Ensconcing Paranoia in Rules

Silly boy you got so much to live for
So much to aim for, so much to try for
You blow it all with, paranoia
You’re so insecure you, self-destroyer
paranoia, they destroy ya

It’s been over a week since the United incident where Dr. David Dao was forcibly removed from a flight.  It takes about that long for the hysteria to die down and for some meaningful analysis to start coming out.

Yes, the airline was within its right to remove anyone for safety reasons, and perhaps for other reasons – though there’s some doubt that accommodating employees after a passenger has already been seated is in their contract of carriage.  Yes, not getting those employees to the next flight could have created a travel nightmare for many more customers on a different flight.  Yes, Dr. Dao could have just complied, and yes he has an interesting history.  Apparently United didn’t offer up to the full amount authorized to bribe passengers to give up their seats.  And, yes, the actual altercation was created by the Chicago airport police.

All of that finger-pointing and victim shaming misses the point.  A point that both The Wall Street Journal and Harvard Business Review eventually discussed a few days ago: the real problem is an extreme rules-based culture at United that makes no allowance for situational judgment.

My subconscious must have realized this earlier as I couldn’t get my favorite tune from The Kinks out of my head from the day the United story broke.  A party staple from my college days, which I guess dates me a bit.

Paranoia, they destroy ya… And there you have the root cause of most rule-based organizational cultures.  Paranoia.

As HBR describes, “The public reacted to the video with horror. Those flight attendants must have been appalled, too, as they watched the customer — who just a few minutes earlier was supposed to have been greeted on the plane with smiles and welcomes — being dragged, face bleeding, past other customers. What must they be thinking now? We were powerless to intervene, they might say. Civility was no longer an option. We called security. That was what management told us to do.

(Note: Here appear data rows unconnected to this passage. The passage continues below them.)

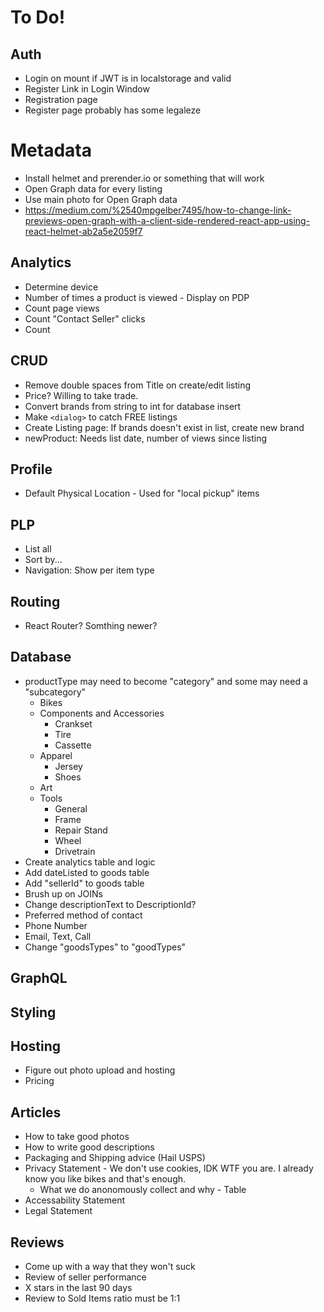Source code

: # To Do!

## Auth

- Login on mount if JWT is in localstorage and valid
- Register Link in Login Window
- Registration page
- Register page probably has some legaleze

# Metadata

- Install helmet and prerender.io or something that will work
- Open Graph data for every listing
- Use main photo for Open Graph data
- https://medium.com/%2540mpgelber7495/how-to-change-link-previews-open-graph-with-a-client-side-rendered-react-app-using-react-helmet-ab2a5e2059f7

## Analytics

- Determine device
- Number of times a product is viewed - Display on PDP
- Count page views
- Count "Contact Seller" clicks
- Count

## CRUD

- Remove double spaces from Title on create/edit listing
- Price? Willing to take trade.
- Convert brands from string to int for database insert
- Make `<dialog>` to catch FREE listings
- Create Listing page: If brands doesn't exist in list, create new brand
- newProduct: Needs list date, number of views since listing

## Profile

- Default Physical Location - Used for "local pickup" items

## PLP

- List all
- Sort by...
- Navigation: Show per item type

## Routing

- React Router? Somthing newer?

## Database

- productType may need to become "category" and some may need a "subcategory"
  - Bikes
  - Components and Accessories
    - Crankset
    - Tire
    - Cassette
  - Apparel
    - Jersey
    - Shoes
  - Art
  - Tools
    - General
    - Frame
    - Repair Stand
    - Wheel
    - Drivetrain
- Create analytics table and logic
- Add dateListed to goods table
- Add "sellerId" to goods table
- Brush up on JOINs
- Change descriptionText to DescriptionId?
- Preferred method of contact
- Phone Number
- Email, Text, Call
- Change "goodsTypes" to "goodTypes"

## GraphQL

## Styling

## Hosting

- Figure out photo upload and hosting
- Pricing

## Articles

- How to take good photos
- How to write good descriptions
- Packaging and Shipping advice (Hail USPS)
- Privacy Statement - We don't use cookies, IDK WTF you are. I already know you like bikes and that's enough.
  - What we do anonomously collect and why - Table
- Accessability Statement
- Legal Statement

## Reviews

- Come up with a way that they won't suck
- Review of seller performance
- X stars in the last 90 days
- Review to Sold Items ratio must be 1:1
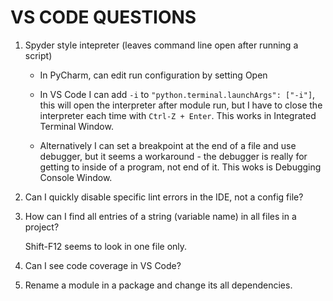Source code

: VS CODE QUESTIONS
=================

1. Spyder style intepreter (leaves command line open after running a script)

   - In PyCharm, can edit run configuration by setting Open 

   - In VS Code I can add `-i` to `"python.terminal.launchArgs": ["-i"]`,
     this will open the interpreter after module run, but I have to close the 
     interpreter each time with `Ctrl-Z + Enter`. This works in Integrated Terminal Window.

   - Alternatively I can set a breakpoint at the end of a file and use debugger, but
     it seems a workaround - the debugger is really for getting to inside of a program, 
     not end of it. This woks is Debugging Console Window.    

2. Can I quickly disable specific lint errors in the IDE, not a config file? 

3. How can I find all entries of a string (variable name) in all files in a 
   project?

   Shift-F12 seems to look in one file only. 

4. Can I see code coverage in VS Code?  

5. Rename a module in a package and change its all dependencies. 
   
   

     
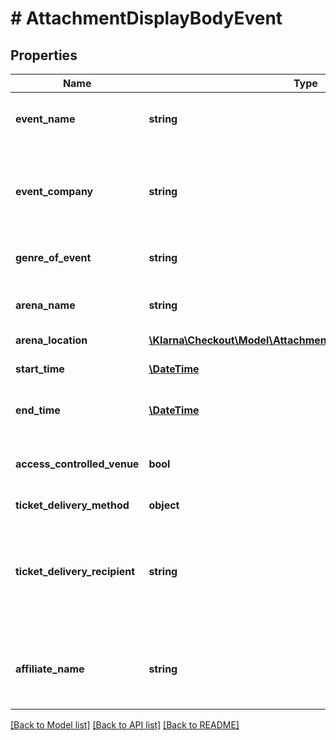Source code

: # # AttachmentDisplayBodyEvent

## Properties

Name | Type | Description | Notes
------------ | ------------- | ------------- | -------------
**event_name** | **string** | Name of the event, e.g. \&quot;Fancy Singer\&quot; | [optional]
**event_company** | **string** | Name of the company arranging the event, e.g. \&quot;Happy Parties Ltd.\&quot; | [optional]
**genre_of_event** | **string** | Category or type of venue, \&quot;Pop\&quot; | [optional]
**arena_name** | **string** | Name of the venue, \&quot;Song Arena\&quot; | [optional]
**arena_location** | [**\Klarna\Checkout\Model\AttachmentDisplayBodyArenaLocation**](AttachmentDisplayBodyArenaLocation.md) |  | [optional]
**start_time** | [**\DateTime**](\DateTime.md) | ISO 8601 e.g. 2012-11-24T15:00 | [optional]
**end_time** | [**\DateTime**](\DateTime.md) | ISO 8601 e.g. 2012-11-24T15:00 | [optional]
**access_controlled_venue** | **bool** | Tickets are digitally checked when enetering the venue | [optional]
**ticket_delivery_method** | **object** |  | [optional]
**ticket_delivery_recipient** | **string** | The name of the recipient the ticket is delivered to. If email or phone, then use either the email address or the phone number. | [optional]
**affiliate_name** | **string** | Name of the affiliate that originated the purchase. If none, leave blank. | [optional]

[[Back to Model list]](../../README.md#models) [[Back to API list]](../../README.md#endpoints) [[Back to README]](../../README.md)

Powerless, because they were controlled by rules.  The depth of those rules is discussed in the WSJ article:

Like most other airlines, United follows strict rules on every aspect of handling its passengers, from how to care for unaccompanied minors to whether someone gets a whole can of Coke.

Deviating from the rules is frowned upon; employees can face termination for a foul-up, according to people familiar with the matter. At United, this has helped create a rules-based culture where its 85,000 employees are reluctant to make choices not in the “book,” according to former airline executives, current employees and people close to United.

Of course some procedures do require strict consistency and adherence to ensure safety.  Some rules are necessary.  But it’s important to also understand that rules can remove the ability for decisions to be made based on specific context and circumstance, and in effect assume every hole is round and can be filled by a properly-specified peg.  An organizational culture driven by an overabundance of rules indicates a lack of trust in the caliber, training, and experience of employees – and a paranoia for what might happen.  Yes, United is probably paranoid about the impact on the bottom line of too many people getting a whole can of Coke.

Instead, they could hire great people (perhaps they already do), provide a clear understanding of corporate objectives, draw some general guidelines, and describe the impact of potential decisions, and then set them free to make the best decisions at the right time.  This is the essence of respect for people.  Leveraging the value in brains instead of focusing on the hands.

Companies like United need to cultivate good judgment, and free their employees to use it.

Some companies do.  Netflix has it built into their culture code.

There is no vacation policy, and the travel and expense policy is literally five words: “Act in Netflix’s best interests.” That’s it.

Netflix believes high-performance people should be free to make decisions, and those decisions need to be grounded in context. Mission, vision, and value statements do not create context. To demonstrate this, Netflix’s presentation provides the example of how Enron’s value statement included “integrity.” Real company values are shown by who gets rewarded for embodying desired behaviors and skills. The document goes on to describe the primary Netflix values and the associated behaviors.

At Netflix, flexibility is more important over the long term than efficiency.

At Gemba Academy we have adopted a very similar culture code.   We have have very few policies and procedures, which helps us be very agile and customer-centric.  This has been a major driver of our success.

What would have happened if United allowed – even encouraged – employees to make context-based decisions instead of being bound by paranoia-driven rules?  A flight attendant might have said “there must be a better way,” offered more money, found someone else, or come up with an even more creative alternative.  And United would not have lost a billion or more in market capitalization over the next few days.  A quick call to arrange a Netjet private jet for Dr. Dao, albeit extreme, would have been comparably cheap.  Or a Netjet for the employees they needed to get to the next flight.

HBR branches off into an interesting side note, discussing the potential impact of increasingly AI/algorithm-driven decisions.  Perhaps the ultimate rules-based decision-making?

Machines follow orders. People use discretion. Learning the importance of that truism is the lesson of this awful situation, and it will be a lesson of growing relevance and application as algorithms and machines play ever larger roles in service delivery.

Something to keep in mind.  In the meantime, hire great people, train them on the clear “why?” of the business, then set them free.  It might keep you out of the news.